# Dr. says labs are normal? What to do now?



## HoppyFomly (Apr 17, 2015)

Hello! I had been feeling all out of whack. I am having anxiety,brain fog tired all of the time, no energy, needing to lay down during the day due to feeling SO tired, giving out of breath w/the least bit of activity and a long list of other issues. I finally went to GP and told him I couldn't handle feeling this way. He ran labs. (TSH + Free T4) (Comp. Metabolic Panel (14)) (Lipid Panel With LDL/HDL Ratio)

Nurse called and said labs were normal, that he wanted to put me on Cymbalta 30. Dr. had told me that if the labs showed up okay that he wanted to lift my mood and hopefully get my energy levels back up. I told him that if he was talking about anti-depressants that he should know that there isn't a one that I've tried in the past that did me any good. They always kept me feeling down or even worse. I told the nurse the same thing when she called. She said they did her the same way. SO....what do I do now? From doing my own research, I get that I am within range on some things, but some seem on the high side or low side to "normal" HELP!! 

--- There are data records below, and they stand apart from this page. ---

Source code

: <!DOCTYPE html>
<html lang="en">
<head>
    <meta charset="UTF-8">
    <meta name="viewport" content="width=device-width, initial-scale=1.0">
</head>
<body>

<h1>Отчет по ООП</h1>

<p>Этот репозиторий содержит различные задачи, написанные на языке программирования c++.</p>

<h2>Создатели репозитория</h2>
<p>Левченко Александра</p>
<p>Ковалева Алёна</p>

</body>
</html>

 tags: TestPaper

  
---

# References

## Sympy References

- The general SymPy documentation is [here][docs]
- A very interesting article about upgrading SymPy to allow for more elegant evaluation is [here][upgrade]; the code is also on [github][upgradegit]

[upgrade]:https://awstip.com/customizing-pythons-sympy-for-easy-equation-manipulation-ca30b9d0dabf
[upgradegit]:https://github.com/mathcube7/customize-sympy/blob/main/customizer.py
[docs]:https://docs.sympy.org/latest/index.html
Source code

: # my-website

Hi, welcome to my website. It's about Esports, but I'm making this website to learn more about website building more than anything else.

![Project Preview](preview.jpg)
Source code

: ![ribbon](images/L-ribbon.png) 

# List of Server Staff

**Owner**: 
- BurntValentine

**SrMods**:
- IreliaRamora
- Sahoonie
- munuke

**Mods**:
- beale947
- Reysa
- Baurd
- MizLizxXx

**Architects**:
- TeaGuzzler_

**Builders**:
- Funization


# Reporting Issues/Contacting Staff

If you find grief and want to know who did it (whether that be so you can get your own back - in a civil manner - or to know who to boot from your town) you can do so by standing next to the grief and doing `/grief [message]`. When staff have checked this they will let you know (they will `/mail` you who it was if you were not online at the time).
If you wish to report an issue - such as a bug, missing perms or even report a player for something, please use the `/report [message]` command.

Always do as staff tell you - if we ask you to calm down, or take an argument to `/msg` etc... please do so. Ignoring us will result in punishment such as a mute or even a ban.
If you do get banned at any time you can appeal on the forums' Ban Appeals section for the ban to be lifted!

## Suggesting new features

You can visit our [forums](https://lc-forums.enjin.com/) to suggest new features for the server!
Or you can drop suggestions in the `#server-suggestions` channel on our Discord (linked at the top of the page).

TSH 0.716 u IU/mL 0.450 - 4.500

T4, Free (Direct) 1.23 ng/dL 0.82 - 1.77

This is one of the things on the back that was flagged, but not told to me that it is anything to be concerned over.

RDW 15.2 h % 11.5 / 14.5

Thanks in advance!


----------



## Andros (Aug 26, 2009)

Indicates mixed population of small and large RBCs; immature RBCs tend to be larger. For example, in iron deficiency anemia or pernicious anemia, there is high variation (anisocytosis) in RBC size (along with variation in shape - poikilocytosis), causing an increase in the RDW
http://labtestsonline.org/understanding/analytes/cbc/tab/test/

SUGGESTED TESTS
TPO (antimicrosomal antibodies) TBII (thyrotropin-binding inhibitory immunoglobulin), Thyroglobulin and Thyroglobulin Ab, ANA (antinuclear antibodies), (thyroid hormone panel) TSH, Free T3, Free T4.

You can look this stuff up here and more.........
http://www.labtestsonline.org/
(Copy and paste into your browser)

Trab
http://www.ncbi.nlm.nih.gov/pubmed/17684583
(Copy and paste into your browser)

Hi and welcome!

Looks like you may have pernicious anemia. Has doc talked to you about this? And guess what; not unusual in thyroid patients.

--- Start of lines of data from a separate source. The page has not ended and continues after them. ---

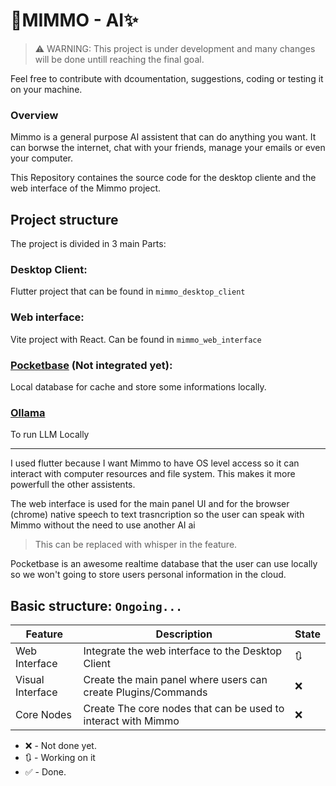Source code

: # 🤖MIMMO - AI✨

> ⚠️ WARNING: This project is under development and many changes will be done
> untill reaching the final goal.

Feel free to contribute with dcoumentation, suggestions, coding or testing it on
your machine.

### Overview

Mimmo is a general purpose AI assistent that can do anything you want. It can
borwse the internet, chat with your friends, manage your emails or even your
computer.

This Repository containes the source code for the desktop cliente and the web
interface of the Mimmo project.

## Project structure

The project is divided in 3 main Parts:

### Desktop Client:

Flutter project that can be found in `mimmo_desktop_client`

### Web interface:

Vite project with React. Can be found in `mimmo_web_interface`

### [Pocketbase](https://github.com/pocketbase/pocketbase) (Not integrated yet):

Local database for cache and store some informations locally.

### [Ollama](https://github.com/ollama/ollama)

To run LLM Locally

---

I used flutter because I want Mimmo to have OS level access so it can interact
with computer resources and file system. This makes it more powerfull the other
assistents.

The web interface is used for the main panel UI and for the browser (chrome)
native speech to text trasncription so the user can speak with Mimmo without the
need to use another AI ai

> This can be replaced with whisper in the feature.

Pocketbase is an awesome realtime database that the user can use locally so we
won't going to store users personal information in the cloud.

## Basic structure: `Ongoing...`

| Feature          | Description                                                   | State |
| ---------------- | ------------------------------------------------------------- | ----- |
| Web Interface    | Integrate the web interface to the Desktop Client             | 🔃    |
| Visual Interface | Create the main panel where users can create Plugins/Commands | ❌    |
| Core Nodes       | Create The core nodes that can be used to interact with Mimmo | ❌    |

- ❌ - Not done yet.
- 🔃 - Working on it
- ✅ - Done.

It appears that you need more in depth testing and I will list info about RDW above as well as the tests. FREE T3 would be an important test as well as these antibodies.

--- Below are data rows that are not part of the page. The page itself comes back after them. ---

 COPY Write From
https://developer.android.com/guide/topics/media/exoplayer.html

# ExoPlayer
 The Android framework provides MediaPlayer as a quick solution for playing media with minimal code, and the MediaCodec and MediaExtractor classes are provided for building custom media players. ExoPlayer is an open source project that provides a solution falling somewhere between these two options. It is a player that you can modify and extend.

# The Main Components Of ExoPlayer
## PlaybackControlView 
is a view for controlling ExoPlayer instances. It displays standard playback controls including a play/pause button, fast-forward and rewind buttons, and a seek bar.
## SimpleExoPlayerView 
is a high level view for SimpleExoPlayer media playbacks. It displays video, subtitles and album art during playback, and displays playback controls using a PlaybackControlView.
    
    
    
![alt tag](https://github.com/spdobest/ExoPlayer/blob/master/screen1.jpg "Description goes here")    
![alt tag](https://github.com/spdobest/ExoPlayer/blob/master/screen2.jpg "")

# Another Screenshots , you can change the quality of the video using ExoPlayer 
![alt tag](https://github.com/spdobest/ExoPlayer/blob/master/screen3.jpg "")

And I will comment that if your doctor does not address your high RDW, you may be smart to find a better doctor.

Only a psychiatrist is qualified to Rx anti-depressants. So stick to your guns on that issue!


----------



## HoppyFomly (Apr 17, 2015)

Thank you Andros! I have read part of what you suggested and will read the rest. Thank you for getting back w/me. 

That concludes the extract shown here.